Zacks estimates call for its adjusted FY22 earnings to jump another 11% on 7.4% higher sales that would see it pull in $60.4 billion. AbbVie lands a Zacks Rank #3 (Hold) right now and has seen its FY22 and FY23 consensus earnings estimates pop since its release. And ABBV has consistently topped our quarterly EPS estimates.

Zacks Investment Research
Image Source: Zacks Investment Research

ABBV stock is up 165% in the last five years, which includes a significant rough patch, to blow away the Large-Cap Pharma’s 75% and the S&P 500’s 100%. Wall Street really began to gravitate to ABBV stock as the tech and growth trade began to unwind in the fall of 2021, with the stock now up around 60% in the past six months vs. the benchmark’s 2% climb the Nasdaq’s 5% decline. ABBV stock popped again on Thursday to hit fresh records at around $175 per share.

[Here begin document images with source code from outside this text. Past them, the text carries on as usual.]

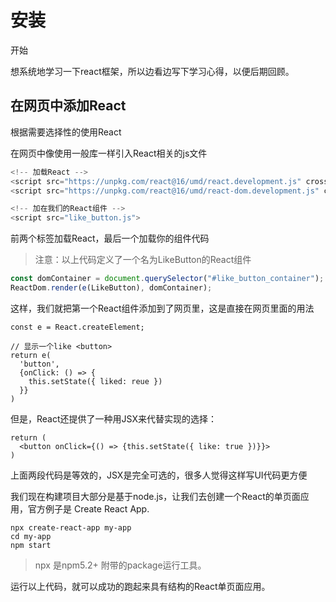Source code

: # 安装

开始

想系统地学习一下react框架，所以边看边写下学习心得，以便后期回顾。

## 在网页中添加React

根据需要选择性的使用React

在网页中像使用一般库一样引入React相关的js文件

```javascript
<!-- 加载React -->
<script src="https://unpkg.com/react@16/umd/react.development.js" crossorigin> </script>
<script src="https://unpkg.com/react@16/umd/react-dom.development.js" crossorigin> </script>

<!-- 加在我们的React组件 -->
<script src="like_button.js">
```

前两个标签加载React，最后一个加载你的组件代码

> 注意：以上代码定义了一个名为LikeButton的React组件

```javascript
const domContainer = document.querySelector("#like_button_container");
ReactDom.render(e(LikeButton), domContainer);
```
这样，我们就把第一个React组件添加到了网页里，这是直接在网页里面的用法

```
const e = React.createElement;

// 显示一个like <button>
return e(
  'button',
  {onClick: () => {
    this.setState({ liked: reue })
  }}
)
```

但是，React还提供了一种用JSX来代替实现的选择：

```
return (
  <button onClick={() => {this.setState({ like: true })}}>
)
```

上面两段代码是等效的，JSX是完全可选的，很多人觉得这样写UI代码更方便

我们现在构建项目大部分是基于node.js，让我们去创建一个React的单页面应用，官方例子是 Create React App.

```
npx create-react-app my-app
cd my-app
npm start
```

> npx 是npm5.2+ 附带的package运行工具。

运行以上代码，就可以成功的跑起来具有结构的React单页面应用。
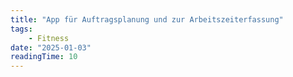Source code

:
 ```yaml
---
title: "App für Auftragsplanung und zur Arbeitszeiterfassung"
tags: 
    - Fitness
date: "2025-01-03"
readingTime: 10
---
```








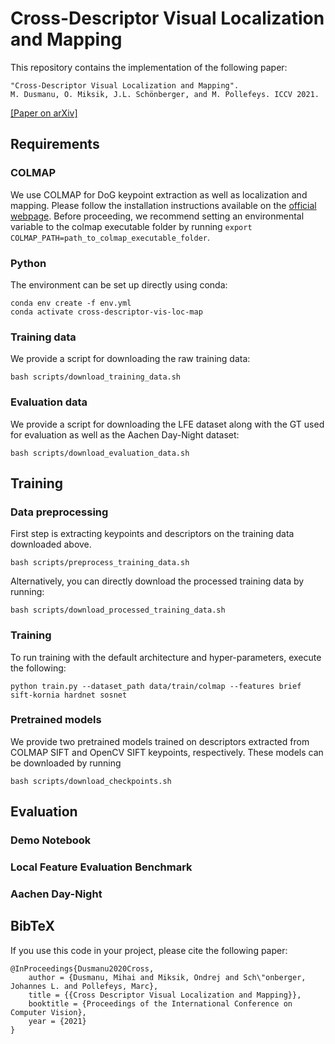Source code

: # Cross-Descriptor Visual Localization and Mapping

This repository contains the implementation of the following paper:

```text
"Cross-Descriptor Visual Localization and Mapping".
M. Dusmanu, O. Miksik, J.L. Schönberger, and M. Pollefeys. ICCV 2021.
```

[[Paper on arXiv]](https://arxiv.org/abs/2012.01377)


## Requirements

### COLMAP

We use COLMAP for DoG keypoint extraction as well as localization and mapping.
Please follow the installation instructions available on the [official webpage](https://colmap.github.io).
Before proceeding, we recommend setting an environmental variable to the colmap executable folder by running `export COLMAP_PATH=path_to_colmap_executable_folder`.

### Python

The environment can be set up directly using conda:
```
conda env create -f env.yml
conda activate cross-descriptor-vis-loc-map
```

### Training data

We provide a script for downloading the raw training data:
```
bash scripts/download_training_data.sh
```

### Evaluation data

We provide a script for downloading the LFE dataset along with the GT used for evaluation as well as the Aachen Day-Night dataset:
```
bash scripts/download_evaluation_data.sh
```


## Training

### Data preprocessing

First step is extracting keypoints and descriptors on the training data downloaded above.
```
bash scripts/preprocess_training_data.sh
```
Alternatively, you can directly download the processed training data by running:
```
bash scripts/download_processed_training_data.sh
```

### Training

To run training with the default architecture and hyper-parameters, execute the following:
```
python train.py --dataset_path data/train/colmap --features brief sift-kornia hardnet sosnet
```

### Pretrained models

We provide two pretrained models trained on descriptors extracted from COLMAP SIFT and OpenCV SIFT keypoints, respectively.
These models can be downloaded by running
```
bash scripts/download_checkpoints.sh
```


## Evaluation

### Demo Notebook

### Local Feature Evaluation Benchmark

### Aachen Day-Night


## BibTeX

If you use this code in your project, please cite the following paper:
```
@InProceedings{Dusmanu2020Cross,
    author = {Dusmanu, Mihai and Miksik, Ondrej and Sch\"onberger, Johannes L. and Pollefeys, Marc},
    title = {{Cross Descriptor Visual Localization and Mapping}},
    booktitle = {Proceedings of the International Conference on Computer Vision},
    year = {2021}
}
```
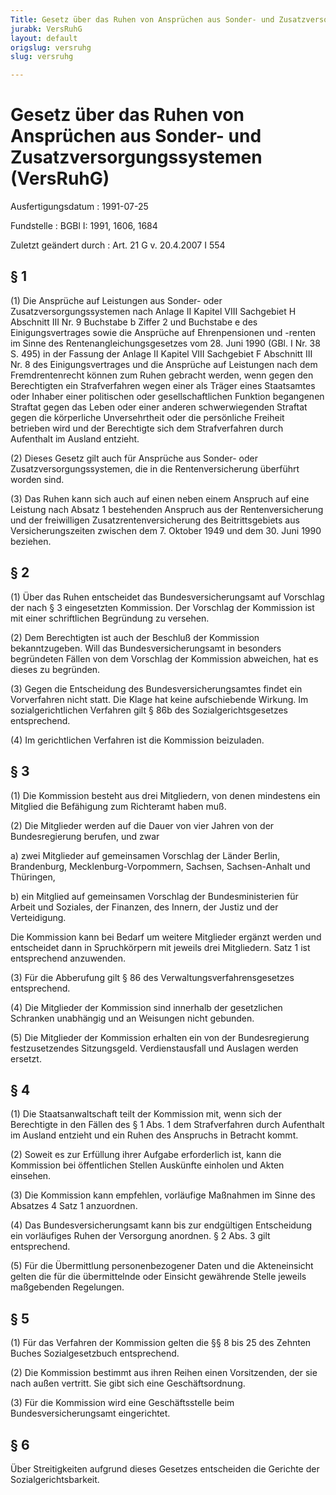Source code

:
 ```yaml
---
Title: Gesetz über das Ruhen von Ansprüchen aus Sonder- und Zusatzversorgungssystemen
jurabk: VersRuhG
layout: default
origslug: versruhg
slug: versruhg

---
```


# Gesetz über das Ruhen von Ansprüchen aus Sonder- und Zusatzversorgungssystemen (VersRuhG)

Ausfertigungsdatum
:   1991-07-25

Fundstelle
:   BGBl I: 1991, 1606, 1684

Zuletzt geändert durch
:   Art. 21 G v. 20.4.2007 I 554

## § 1

(1) Die Ansprüche auf Leistungen aus Sonder- oder
Zusatzversorgungssystemen nach Anlage II Kapitel VIII Sachgebiet H
Abschnitt III Nr. 9 Buchstabe b Ziffer 2 und Buchstabe e des
Einigungsvertrages sowie die Ansprüche auf Ehrenpensionen und -renten
im Sinne des Rentenangleichungsgesetzes vom 28. Juni 1990 (GBl. I Nr.
38 S. 495) in der Fassung der Anlage II Kapitel VIII Sachgebiet F
Abschnitt III Nr. 8 des Einigungsvertrages und die Ansprüche auf
Leistungen nach dem Fremdrentenrecht können zum Ruhen gebracht werden,
wenn gegen den Berechtigten ein Strafverfahren wegen einer als Träger
eines Staatsamtes oder Inhaber einer politischen oder
gesellschaftlichen Funktion begangenen Straftat gegen das Leben oder
einer anderen schwerwiegenden Straftat gegen die körperliche
Unversehrtheit oder die persönliche Freiheit betrieben wird und der
Berechtigte sich dem Strafverfahren durch Aufenthalt im Ausland
entzieht.

(2) Dieses Gesetz gilt auch für Ansprüche aus Sonder- oder
Zusatzversorgungssystemen, die in die Rentenversicherung überführt
worden sind.

(3) Das Ruhen kann sich auch auf einen neben einem Anspruch auf eine
Leistung nach Absatz 1 bestehenden Anspruch aus der Rentenversicherung
und der freiwilligen Zusatzrentenversicherung des Beitrittsgebiets aus
Versicherungszeiten zwischen dem 7. Oktober 1949 und dem 30. Juni 1990
beziehen.

## § 2

(1) Über das Ruhen entscheidet das Bundesversicherungsamt auf
Vorschlag der nach § 3 eingesetzten Kommission. Der Vorschlag der
Kommission ist mit einer schriftlichen Begründung zu versehen.

(2) Dem Berechtigten ist auch der Beschluß der Kommission
bekanntzugeben. Will das Bundesversicherungsamt in besonders
begründeten Fällen von dem Vorschlag der Kommission abweichen, hat es
dieses zu begründen.

(3) Gegen die Entscheidung des Bundesversicherungsamtes findet ein
Vorverfahren nicht statt. Die Klage hat keine aufschiebende Wirkung.
Im sozialgerichtlichen Verfahren gilt § 86b des Sozialgerichtsgesetzes
entsprechend.

(4) Im gerichtlichen Verfahren ist die Kommission beizuladen.

## § 3

(1) Die Kommission besteht aus drei Mitgliedern, von denen mindestens
ein Mitglied die Befähigung zum Richteramt haben muß.

(2) Die Mitglieder werden auf die Dauer von vier Jahren von der
Bundesregierung berufen, und zwar

a)  zwei Mitglieder auf gemeinsamen Vorschlag der Länder Berlin,
    Brandenburg, Mecklenburg-Vorpommern, Sachsen, Sachsen-Anhalt und
    Thüringen,


b)  ein Mitglied auf gemeinsamen Vorschlag der Bundesministerien für
    Arbeit und Soziales, der Finanzen, des Innern, der Justiz und der
    Verteidigung.



Die Kommission kann bei Bedarf um weitere Mitglieder ergänzt werden
und entscheidet dann in Spruchkörpern mit jeweils drei Mitgliedern.
Satz 1 ist entsprechend anzuwenden.

(3) Für die Abberufung gilt § 86 des Verwaltungsverfahrensgesetzes
entsprechend.

(4) Die Mitglieder der Kommission sind innerhalb der gesetzlichen
Schranken unabhängig und an Weisungen nicht gebunden.

(5) Die Mitglieder der Kommission erhalten ein von der Bundesregierung
festzusetzendes Sitzungsgeld. Verdienstausfall und Auslagen werden
ersetzt.

## § 4

(1) Die Staatsanwaltschaft teilt der Kommission mit, wenn sich der
Berechtigte in den Fällen des § 1 Abs. 1 dem Strafverfahren durch
Aufenthalt im Ausland entzieht und ein Ruhen des Anspruchs in Betracht
kommt.

(2) Soweit es zur Erfüllung ihrer Aufgabe erforderlich ist, kann die
Kommission bei öffentlichen Stellen Auskünfte einholen und Akten
einsehen.

(3) Die Kommission kann empfehlen, vorläufige Maßnahmen im Sinne des
Absatzes 4 Satz 1 anzuordnen.

(4) Das Bundesversicherungsamt kann bis zur endgültigen Entscheidung
ein vorläufiges Ruhen der Versorgung anordnen. § 2 Abs. 3 gilt
entsprechend.

(5) Für die Übermittlung personenbezogener Daten und die Akteneinsicht
gelten die für die übermittelnde oder Einsicht gewährende Stelle
jeweils maßgebenden Regelungen.

## § 5

(1) Für das Verfahren der Kommission gelten die §§ 8 bis 25 des
Zehnten Buches Sozialgesetzbuch entsprechend.

(2) Die Kommission bestimmt aus ihren Reihen einen Vorsitzenden, der
sie nach außen vertritt. Sie gibt sich eine Geschäftsordnung.

(3) Für die Kommission wird eine Geschäftsstelle beim
Bundesversicherungsamt eingerichtet.

## § 6

Über Streitigkeiten aufgrund dieses Gesetzes entscheiden die Gerichte
der Sozialgerichtsbarkeit.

Even with it trading at new all-time highs, AbbVie still offers solid value, trading at a 30% discount to its five-year highs at 12.4X forward 12-month earnings. This also marks an 18% discount to the Large Cap Pharma’s 14.9X and 37% value compared to the S&P 500.

Despite its strong run and outperformance, AbbVie’s 3.25% dividend yield crushes its industry’s 2.42% average and the 10-year U.S. Treasury’s 2.65%. ABBV has also continually lifted its payout, with its dividend up 250% since its inception in 2013. Wall Street remains bullish on ABBV, with 10 of the 14 brokerage recommendations Zacks has at “Strong Buys” or “Buys.”